Now, I am even more surprised by the global machine that is IMEX Frankfurt. The IMEX engine hummed in 2013; this year, however, it sped swiftly forward, bridging the gaps between economic shortfalls, historical chasms, and cultural misnomers that have existed—at least to most Americans—for many years.
My biggest revelation was Cuba. The country’s stand was on an island. I felt a strange trepidation as I arrived for my first Cuban appointment.
I barely recalled what I learned in high school history class about the Communist country. I knew we (Americans) couldn’t travel there. It was Cuba’s decision, I thought. I was watching the news even more closely through my incentive-planner eyes. Soon groups could take a direct flight from the U.S. I had to talk with the hotels and DMCs at this stand and learn as much as possible about this mysterious locale that had eluded American groups for so long.
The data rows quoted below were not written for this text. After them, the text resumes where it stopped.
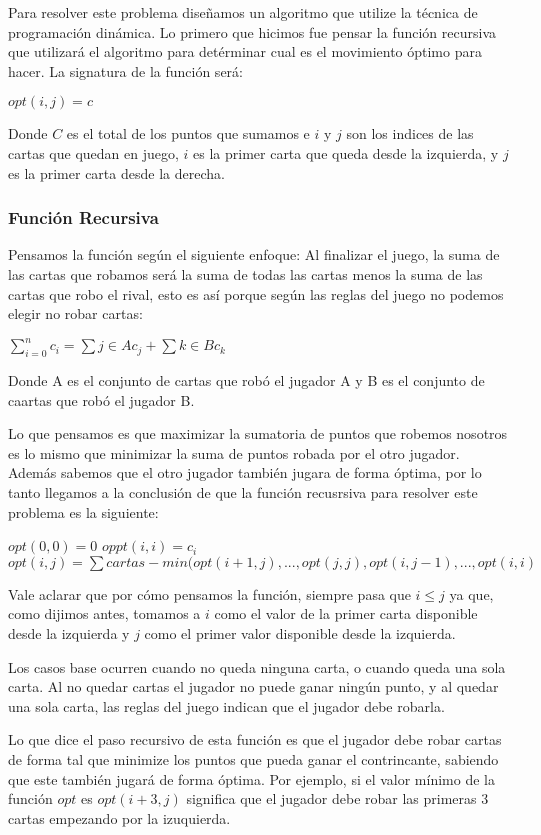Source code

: Para resolver este problema diseñamos un algoritmo que utilize la técnica de programación dinámica. Lo primero que hicimos fue pensar la función recursiva que utilizará el algoritmo para detérminar cual es el movimiento óptimo para hacer. La signatura de la función será:

$opt(i,j) = c$

Donde $C$ es el total de los puntos que sumamos e $i$ y $j$ son los indices de las cartas que quedan en juego, $i$ es la primer carta que queda desde la izquierda, y $j$ es la primer carta desde la derecha.

\subsubsection{Función Recursiva}

Pensamos la función según el siguiente enfoque: Al finalizar el juego, la suma de las cartas que robamos será la suma de todas las cartas menos la suma de las cartas que robo el rival, esto es así porque según las reglas del juego no podemos elegir no robar cartas:

$\sum_{i=0}^{n} c_i = \sum{j \in A} c_j + \sum{k \in B} c_k$

Donde A es el conjunto de cartas que robó el jugador A y B es el conjunto de caartas que robó el jugador B.

Lo que pensamos es que maximizar la sumatoria de puntos que robemos nosotros es lo mismo que minimizar la suma de puntos robada por el otro jugador. Además sabemos que el otro jugador también jugara de forma óptima, por lo tanto llegamos a la conclusión de que la función recusrsiva para resolver este problema es la siguiente:

$opt(0,0) = 0$
$oppt(i,i) = c_i$
$opt(i,j) = \sum cartas - min(opt(i+1, j), ..., opt(j,j), opt(i, j-1), ... ,opt(i,i)$

Vale aclarar que por cómo pensamos la función, siempre pasa que $i \leq j$ ya que, como dijimos antes, tomamos a $i$ como el valor de la primer carta disponible desde la izquierda y $j$ como el primer valor disponible desde la izquierda.

Los casos base ocurren cuando no queda ninguna carta, o cuando queda una sola carta. Al no quedar cartas el jugador no puede ganar ningún punto, y al quedar una sola carta, las reglas del juego indican que el jugador debe robarla.

Lo que dice el paso recursivo de esta función es que el jugador debe robar cartas de forma tal que minimize los puntos que pueda ganar el contrincante, sabiendo que este también jugará de forma óptima. Por ejemplo, si el valor mínimo de la función $opt$ es $opt(i+3,j)$ significa que el jugador debe robar las primeras 3 cartas empezando por la izuquierda.

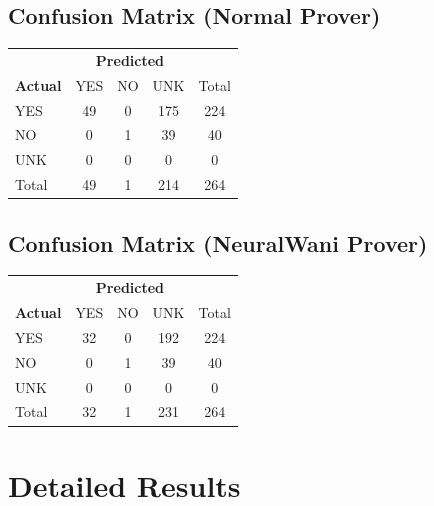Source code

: \documentclass[a4paper,10pt]{article}
\begin{document}
\subsection{Confusion Matrix (Normal Prover)}

\begin{tabular}{l|ccc|c}
\toprule
 & \multicolumn{3}{c|}{\textbf{Predicted}} & \\
\textbf{Actual} & YES & NO & UNK & Total \\
\midrule
YES & 49 & 0 & 175 & 224 \\
NO & 0 & 1 & 39 & 40 \\
UNK & 0 & 0 & 0 & 0 \\
\midrule
Total & 49 & 1 & 214 & 264 \\
\bottomrule
\end{tabular}


\subsection{Confusion Matrix (NeuralWani Prover)}

\begin{tabular}{l|ccc|c}
\toprule
 & \multicolumn{3}{c|}{\textbf{Predicted}} & \\
\textbf{Actual} & YES & NO & UNK & Total \\
\midrule
YES & 32 & 0 & 192 & 224 \\
NO & 0 & 1 & 39 & 40 \\
UNK & 0 & 0 & 0 & 0 \\
\midrule
Total & 32 & 1 & 231 & 264 \\
\bottomrule
\end{tabular}



\section{Detailed Results}
\end{document}
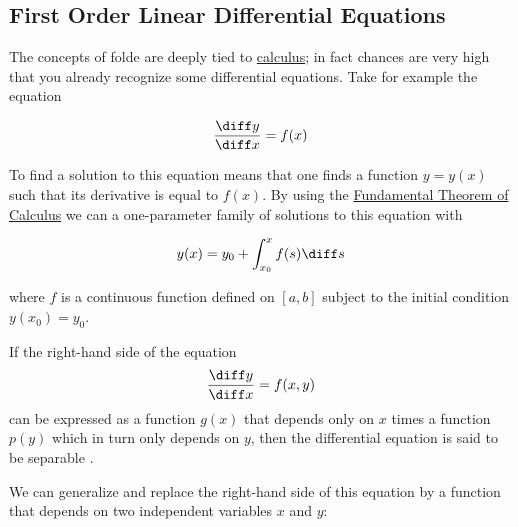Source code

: \subsection{First Order Linear Differential Equations}\label{subsec-folde}

\begin{flushleft}
	The concepts of \gls{folde} are deeply tied to \hyperref[sec-single-var-calc]{calculus};
	in fact chances are very high that you already recognize some differential equations.
	Take for example the equation
\end{flushleft}

\begin{equation}\label{eq-folde-simple}
	\frac{\diff y}{\diff x} = f(x)
\end{equation}

\begin{flushleft}
	To find a solution to this equation means that one finds a function $y=y(x)$ such
	that its derivative is equal to $f(x)$. By using the \hyperref[thm-the-fundamental-theorem-of-calculus]{Fundamental Theorem of Calculus}
	we can a one-parameter family of solutions to this equation with
\end{flushleft}

\begin{equation}\label{eq-folde-general-solution}
	y(x) = y_0 + \int_{x_0}^{x} f(s) \diff s
\end{equation}

\begin{flushleft}
	where $f$ is a continuous function defined on $[a,b]$ subject to the initial
	condition $y(x_0)=y_0$.
\end{flushleft}

\begin{definition}\label{def-separable-equation}
	If the right-hand side of the equation
	\begin{equation}
		\frac{\diff y}{\diff x} = f(x,y)
	\end{equation}
	can be expressed as a function $g(x)$ that depends only on $x$ times a function
	$p(y)$ which in turn only depends on $y$, then the differential equation is
	said to be separable \cite[p.41]{nagle2010}.
\end{definition}

\begin{flushleft}
	We can generalize  and replace the right-hand
	side of this equation by a function that depends on two independent variables
	$x$ and $y$:
\end{flushleft}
I broke out my “travel Spanish,” having managed many events in Latin American countries. Would Cubans be as warm as the people I had encountered in Mexico and Central and South America? I first met with Blue Diamond Hotels, a group owned by a Canadian company. Their properties existed in Cuba for only four years. I kept asking the friendly sales representative why American groups couldn’t travel to his country for leisure. Why couldn’t our attendees—hard-working winners of sales contests—meet, network, and enjoy the sandy beaches and turquoise water like those in the photos he proudly displayed? He smiled at me and responded honestly, “I don’t know.”
Next, I met with Green Alligator Travel and Events, a DMC that named its company after the country’s shape and the island’s lush green landscape. The two ladies I met with gave me further insight into the current restrictions on group travel from the States, their view of how and when it would change, and ideas for special incentives. Sure, every incentive planner has created a Night in Havana-themed dinner complete with a cigar roller and Cuban dancers cha-cha-cha-ing their way through smiling attendees. But the Green Alligator representatives talked about a dinner with the last living member of the Buena Vista Social Club and a baseball workshop with the most outstanding Cuban players in the game.